I am trying to find a way to ask if the degree of correlation or relationship between two binary variables (impacts present/absent ~ threats present/absent) varies between species, and separately, between categories. Suggestions on better approaches/packages/ways to code what I'm after would be appreciated, as well as general input on what I've already done. My dataframe looks like this:

set.seed(123)
df <- data.frame(Species = rep(c("plant1", "plant2", "plant3", 
       "plant4", "plant5"), each=5), Category= rep(c("A", "B", 
       "C", "D","E"), 5), threat.count = sample(0:1, replace = T, 
       size = 25), impact.count = sample(0:1, replace = T, 
       size = 25)) 

I can ask what the general correlation between threats and impacts is with a non-parametric Spearman test for correlation between paired samples:

cor.test(df$threat.count, df$impact.count, method = "spearman", 
    exact = FALSE, conf.int=TRUE)  
# rho = -0.1666667; in my real data the correlation is much 
# higher, around 0.26. 

I would interpret this as: Overall, there is a 26% correlation between threats and impacts.

However, I would like to dig in and ask if the degree of correlation varies between Species (and later between Categories), and if so, how (e.g. is the correlation between threats and impacts stronger for some species than for others?).

I have tried creating both generalized linear models, and generalized linear mixed models to get at this, and am not sure if either answers my questions and if I am interpreting them correctly.

To ask if degree of correlation varies between species overall, I could do something like this:

mod0 <- glm(impact.count ~ threat.count, data = df, family = 
            binomial(link = "logit"))
mod1 <- glm(impact.count ~ threat.count + Species, data = df, 
            family = binomial(link = "logit"))
anova(mod0, mod1, test = 'LRT') # here, no, but in my real data, 
                                # yes

#all I can say from that would be 'Yes/no, the degree of correlation between threats and impacts varies between species'… but I would like to know how much?

So, we can look at the summary from mod1:

summary(mod1)

As I understand it, in this output, the coefficient estimate for threat.count is the log-odds of an impact being present (impact.count = 1) with a 1-unit change in threat.count (aka if threat count = 1).
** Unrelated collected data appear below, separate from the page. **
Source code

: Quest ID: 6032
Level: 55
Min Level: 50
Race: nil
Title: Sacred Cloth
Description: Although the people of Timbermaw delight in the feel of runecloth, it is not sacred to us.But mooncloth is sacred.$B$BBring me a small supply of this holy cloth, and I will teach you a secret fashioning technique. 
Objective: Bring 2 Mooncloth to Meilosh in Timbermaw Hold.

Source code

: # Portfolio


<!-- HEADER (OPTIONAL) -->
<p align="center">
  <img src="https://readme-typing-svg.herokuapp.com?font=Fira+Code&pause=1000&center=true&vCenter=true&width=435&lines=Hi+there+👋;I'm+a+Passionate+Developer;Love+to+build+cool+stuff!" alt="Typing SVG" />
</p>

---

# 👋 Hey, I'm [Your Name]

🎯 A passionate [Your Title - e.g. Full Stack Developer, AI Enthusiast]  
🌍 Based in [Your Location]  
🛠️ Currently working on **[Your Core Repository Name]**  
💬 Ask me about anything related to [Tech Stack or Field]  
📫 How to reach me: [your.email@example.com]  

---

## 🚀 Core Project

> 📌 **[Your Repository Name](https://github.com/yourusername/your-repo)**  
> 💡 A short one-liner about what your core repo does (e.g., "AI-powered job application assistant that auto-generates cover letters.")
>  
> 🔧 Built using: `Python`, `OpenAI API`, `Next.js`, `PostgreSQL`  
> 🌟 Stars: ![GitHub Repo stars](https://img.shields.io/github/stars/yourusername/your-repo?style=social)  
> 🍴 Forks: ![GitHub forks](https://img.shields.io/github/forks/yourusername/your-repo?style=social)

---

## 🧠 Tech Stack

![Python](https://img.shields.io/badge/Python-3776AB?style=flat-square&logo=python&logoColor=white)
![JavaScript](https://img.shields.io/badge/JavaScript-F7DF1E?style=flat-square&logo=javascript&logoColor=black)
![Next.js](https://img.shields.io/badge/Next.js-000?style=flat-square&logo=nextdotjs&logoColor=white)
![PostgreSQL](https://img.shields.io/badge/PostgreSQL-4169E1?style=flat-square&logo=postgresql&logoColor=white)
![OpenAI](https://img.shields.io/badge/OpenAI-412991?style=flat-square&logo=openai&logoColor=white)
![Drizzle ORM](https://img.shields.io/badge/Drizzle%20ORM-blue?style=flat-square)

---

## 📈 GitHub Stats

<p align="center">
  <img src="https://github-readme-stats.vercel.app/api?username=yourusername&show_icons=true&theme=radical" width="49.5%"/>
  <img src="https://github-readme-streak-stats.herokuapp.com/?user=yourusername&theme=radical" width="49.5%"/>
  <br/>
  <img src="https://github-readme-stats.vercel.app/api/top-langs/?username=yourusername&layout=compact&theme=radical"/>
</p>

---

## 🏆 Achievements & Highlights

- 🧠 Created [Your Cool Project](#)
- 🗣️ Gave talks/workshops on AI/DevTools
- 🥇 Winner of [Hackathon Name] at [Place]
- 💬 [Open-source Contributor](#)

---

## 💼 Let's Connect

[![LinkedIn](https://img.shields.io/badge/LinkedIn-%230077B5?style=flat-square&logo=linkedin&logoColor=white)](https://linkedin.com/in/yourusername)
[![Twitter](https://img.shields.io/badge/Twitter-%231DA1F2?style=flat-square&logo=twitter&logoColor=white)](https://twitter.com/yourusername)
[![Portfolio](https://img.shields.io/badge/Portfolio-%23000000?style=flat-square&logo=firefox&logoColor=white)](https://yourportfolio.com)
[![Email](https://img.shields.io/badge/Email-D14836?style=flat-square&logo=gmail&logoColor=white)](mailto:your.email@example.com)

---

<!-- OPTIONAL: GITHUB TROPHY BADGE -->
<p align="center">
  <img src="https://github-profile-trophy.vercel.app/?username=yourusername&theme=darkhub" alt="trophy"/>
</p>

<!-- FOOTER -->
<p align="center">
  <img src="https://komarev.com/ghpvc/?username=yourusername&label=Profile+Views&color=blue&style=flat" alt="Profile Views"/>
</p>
The coefficient estimates for Species2-Species5 are the difference in log-odds between their respective coefficients and the coefficient for Species1 (the Intercept term). I could get the "true" coefficients for all categories by running a no-intercept model like this:

mod2 <- glm(impact.count ~ 0 + threat.count + Species, data = df, 
            family = binomial(link = "logit"))
summary(mod2)

The coefficient estimates for Species1:Species5 here are the log-odds that an impact will be present (impact.count = 1) for each Species if threat count is … constant(?) 1(?) mean= 0.5(?).

I could get the odds ratios and probabilities for either version with:

exp(coef(modx))                     #get odds ratios 
exp(coef(modx))/(1+exp(coef(modx))) #get probabilities

My issue here is, how do I/can I interpret any of these in terms of whether/how much the correlation between threats and impacts varies between species?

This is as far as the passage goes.